The transmission of coronavirus disease 2019 (COVID-19) was recognized by the World Health Organization as a global pandemic in March 2020 [1]. In the early stages of the pandemic, it was widely believed that children were not susceptible to infection and the disease was benign disease [2]. However, as the pandemic progressed and children died, people began to pay attention to this part of the population [3]. In April 2020, eight children were reported in the United Kingdom with hyperinflammatory shock, showing features similar to atypical Kawasaki disease—Kawasaki disease shock syndrome [4]. This first report was followed by more in the United States and other regions thereafter [5] and became known as “multisystem inflammatory syndrome in children” (MIS-C). The syndrome was clinically similar to Kawasaki disease (KD), as well as toxic shock syndrome and secondary lymphoid tissue cells hyperplasia/macrophage activation syndrome [6]. Since little was known about this new syndrome, people were extremely worried due to the severity of the condition. Therefore, a systematic description of the clinical manifestations, laboratory tests, and prognosis of this disease is necessary.

2. Materials and Methods

2.1. Study Registration

The study is reported in accordance with the 2009 guidelines of the Preferred Reporting Items for Systematic Reviews and Meta-Analyses (PRISMA) statement (Supplementary Materials) [7]. This systematic review and meta-analysis is registered in the Prospero International Prospective Register of Systematic Reviews (CRD42020208680).

2.2. Definition Criteria

As the disease was discovered in April as a new disease, the name and definition of the disease during the first 2 months were quite different.

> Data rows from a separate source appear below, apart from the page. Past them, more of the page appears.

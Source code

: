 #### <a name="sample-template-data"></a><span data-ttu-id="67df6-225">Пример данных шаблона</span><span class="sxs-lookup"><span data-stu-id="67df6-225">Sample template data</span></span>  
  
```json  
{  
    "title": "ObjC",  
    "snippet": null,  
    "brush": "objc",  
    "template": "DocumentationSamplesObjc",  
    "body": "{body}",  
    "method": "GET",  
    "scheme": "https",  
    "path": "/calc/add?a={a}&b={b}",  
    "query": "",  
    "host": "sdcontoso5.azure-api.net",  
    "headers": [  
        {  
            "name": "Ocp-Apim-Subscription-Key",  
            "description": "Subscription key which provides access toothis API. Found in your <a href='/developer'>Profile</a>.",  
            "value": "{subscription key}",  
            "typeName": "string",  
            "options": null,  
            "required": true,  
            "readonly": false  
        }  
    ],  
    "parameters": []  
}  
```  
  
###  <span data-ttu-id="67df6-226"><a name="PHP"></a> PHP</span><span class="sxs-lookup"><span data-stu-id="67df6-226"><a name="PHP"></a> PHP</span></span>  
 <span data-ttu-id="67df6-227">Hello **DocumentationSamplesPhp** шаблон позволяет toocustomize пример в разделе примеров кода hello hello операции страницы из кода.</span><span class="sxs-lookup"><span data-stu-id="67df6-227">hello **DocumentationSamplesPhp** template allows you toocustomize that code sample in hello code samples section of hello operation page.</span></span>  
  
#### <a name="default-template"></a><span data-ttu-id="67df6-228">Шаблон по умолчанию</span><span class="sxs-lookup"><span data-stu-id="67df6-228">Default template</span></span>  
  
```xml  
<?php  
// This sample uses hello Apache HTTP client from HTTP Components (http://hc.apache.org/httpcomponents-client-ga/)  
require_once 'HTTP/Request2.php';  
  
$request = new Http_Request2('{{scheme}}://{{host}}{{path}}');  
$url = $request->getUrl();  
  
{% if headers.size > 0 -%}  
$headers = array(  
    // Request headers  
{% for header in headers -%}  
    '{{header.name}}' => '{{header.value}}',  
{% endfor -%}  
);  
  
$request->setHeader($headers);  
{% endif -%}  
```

Therefore, “pediatric inflammatory multisystem syndrome temporally associated with SARS-CoV-2 pandemic (PIMS-TS)” and “multisystem inflammatory syndrome in children (MIS-C)” and “SARS-CoV-2-induced Kawasaki-like hyperinflammatory syndrome (SCiKH syndrome)” were included in the analysis [8].

2.3. Computer Retrieval of Articles

Searches for publications reporting on MIS-C associated with COVID-19 in PubMed, Web of Science, Embase, and Johns Hopkins University published data were conducted. The retrieval time for data was from April 1, 2020, to January 15, 2021. At the same time, online database and manual retrievals were conducted, and the references included in the articles were also traced. Subjects and free words were used in the retrieval, and adjustments were made according to the characteristics of different databases. Data retrieval was not limited to any language or country. For the PubMed search strategy, three search categories were used in combination (#1 AND #2 AND #3) as follows:#1 (children) OR (child)) OR (kid) OR (pediatric) OR (paediatric)#2 (multisystem inflammatory syndrome) OR (MIS-C) OR (PIMS-TS) OR (SCiKH syndrome) OR (SARS-CoV-2–induced Kawasaki-like hyperinflammatory syndrome) OR (Kawasaki)#3 (2019-nCoV) OR (COVID-19) OR (SARS-CoV-2) OR (Corona Virus Disease 2019) OR (coronavirus)

2.4. Literature Screening and Data Extraction

Two researchers (J. G. W. and Z. J. Z.) independently searched and screened articles as well as collected and cross-checked data. If there was any dispute, it was discussed or negotiated with a third researcher (M. L.).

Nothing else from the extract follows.